Ils sont discrets, peu bavards, gros travailleurs, un cercueil sur cinq vendu en France sort du centre de production CANARD. S’ils restent discrets sur leurs activités, c’est tout simplement parce que se révéler ne leur apportera rien de plus. Sur le fond, ça se discute, et en être arrivé à un tel niveau de productivité renseigne bien sur les hommes CANARD. Compétences, efforts, visions du marché, réactivité… les qualificatifs sont nombreux, mais justifiés. Histoire d’un succès, mais surtout d’une passion. Explications…
Comme beaucoup de fabricants de cercueils hexagonaux, l’histoire débute dans les années soixante, une époque de grands bouleversements économiques. Guy Canard, menuisier de son état, se rend compte que fabriquer des cuisines équipées se confronte à une concurrence âpre. Comme pour tous les menuisiers, réaliser un cercueil fait "partie du job", bien naturellement. De là germe l’idée de réaliser ces éléments de façon quasi industrielle.
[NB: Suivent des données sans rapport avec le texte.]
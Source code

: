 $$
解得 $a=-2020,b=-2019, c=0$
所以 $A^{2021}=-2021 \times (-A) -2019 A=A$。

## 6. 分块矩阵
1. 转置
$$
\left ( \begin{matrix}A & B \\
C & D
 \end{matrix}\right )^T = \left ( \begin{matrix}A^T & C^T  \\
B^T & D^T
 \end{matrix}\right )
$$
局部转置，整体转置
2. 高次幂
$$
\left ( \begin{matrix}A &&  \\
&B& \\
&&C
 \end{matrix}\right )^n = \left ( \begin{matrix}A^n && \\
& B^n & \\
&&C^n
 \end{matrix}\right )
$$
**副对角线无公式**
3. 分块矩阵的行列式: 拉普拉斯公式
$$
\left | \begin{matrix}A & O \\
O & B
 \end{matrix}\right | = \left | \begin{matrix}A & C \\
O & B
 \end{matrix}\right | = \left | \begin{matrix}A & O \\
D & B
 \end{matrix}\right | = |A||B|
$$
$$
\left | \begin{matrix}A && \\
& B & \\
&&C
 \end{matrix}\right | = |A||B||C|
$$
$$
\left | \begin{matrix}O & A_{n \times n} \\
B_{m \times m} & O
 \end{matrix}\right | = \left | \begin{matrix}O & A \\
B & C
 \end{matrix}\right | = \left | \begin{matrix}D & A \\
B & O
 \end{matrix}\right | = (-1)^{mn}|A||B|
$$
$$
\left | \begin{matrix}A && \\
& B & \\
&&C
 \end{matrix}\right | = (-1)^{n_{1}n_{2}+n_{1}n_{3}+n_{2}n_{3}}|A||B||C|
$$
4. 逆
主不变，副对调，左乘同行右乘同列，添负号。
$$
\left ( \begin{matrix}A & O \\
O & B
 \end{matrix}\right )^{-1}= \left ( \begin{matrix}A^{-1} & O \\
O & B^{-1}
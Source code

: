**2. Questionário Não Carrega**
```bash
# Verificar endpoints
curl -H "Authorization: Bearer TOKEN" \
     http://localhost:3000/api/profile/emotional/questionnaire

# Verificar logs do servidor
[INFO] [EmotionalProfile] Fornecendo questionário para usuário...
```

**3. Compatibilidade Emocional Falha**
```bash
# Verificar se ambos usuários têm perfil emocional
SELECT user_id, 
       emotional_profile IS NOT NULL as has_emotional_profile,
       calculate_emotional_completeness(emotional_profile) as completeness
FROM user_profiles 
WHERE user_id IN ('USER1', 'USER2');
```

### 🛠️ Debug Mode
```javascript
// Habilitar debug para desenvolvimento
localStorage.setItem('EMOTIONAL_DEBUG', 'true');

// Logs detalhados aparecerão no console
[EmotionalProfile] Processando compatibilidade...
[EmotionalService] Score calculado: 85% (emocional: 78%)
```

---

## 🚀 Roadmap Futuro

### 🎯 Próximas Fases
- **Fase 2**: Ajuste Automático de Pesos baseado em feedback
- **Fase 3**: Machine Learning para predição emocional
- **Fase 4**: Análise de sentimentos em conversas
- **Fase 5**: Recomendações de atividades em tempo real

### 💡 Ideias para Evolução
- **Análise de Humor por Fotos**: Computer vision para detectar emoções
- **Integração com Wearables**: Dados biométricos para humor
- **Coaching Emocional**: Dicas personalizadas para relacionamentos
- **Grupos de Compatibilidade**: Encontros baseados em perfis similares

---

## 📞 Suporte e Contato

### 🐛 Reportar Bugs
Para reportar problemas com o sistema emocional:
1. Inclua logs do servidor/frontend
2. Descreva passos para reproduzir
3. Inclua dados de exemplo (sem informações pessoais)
La création de la société CANARD devenue en 1971 une société anonyme ouvre la voie à l’industrialisation. Jusque-là, nous sommes sur un chemin emprunté par d’autres. Le coup de génie entrepreneurial est d’avoir compris dès le début que la maîtrise totale de la chaîne de production permettait une assise solide et pérenne, mais également les à-coups d’une production soumise aux aléas du marché. En très peu de temps, la création de nouveaux établissements consolide le projet : devenir le meilleur parmi les meilleurs… mais surtout, le rester.
Les années prolifiques
En 1979, l’ouverture d’un premier magasin de pompes funèbres permet de vérifier la pertinence d’une gamme sur le grand public, mais également répond à un besoin local. En 1980, la scierie SCIEMO, implantée sur le site de production CANARD, permet d’agrandir la chaîne de production et de répondre à un fort développement. En 1991, une deuxième unité de production voit le jour, la SEFIC (Société Européenne de Fabrication Industrielle de Cercueils). En 2007 un second magasin de pompes funèbres s’implante à Paray-le-Monial, puis en 2011 une autre croissance externe sous la forme du rachat de la fabrique de cercueils, MIV Lagarde, ce qui porte à trois les unités de production.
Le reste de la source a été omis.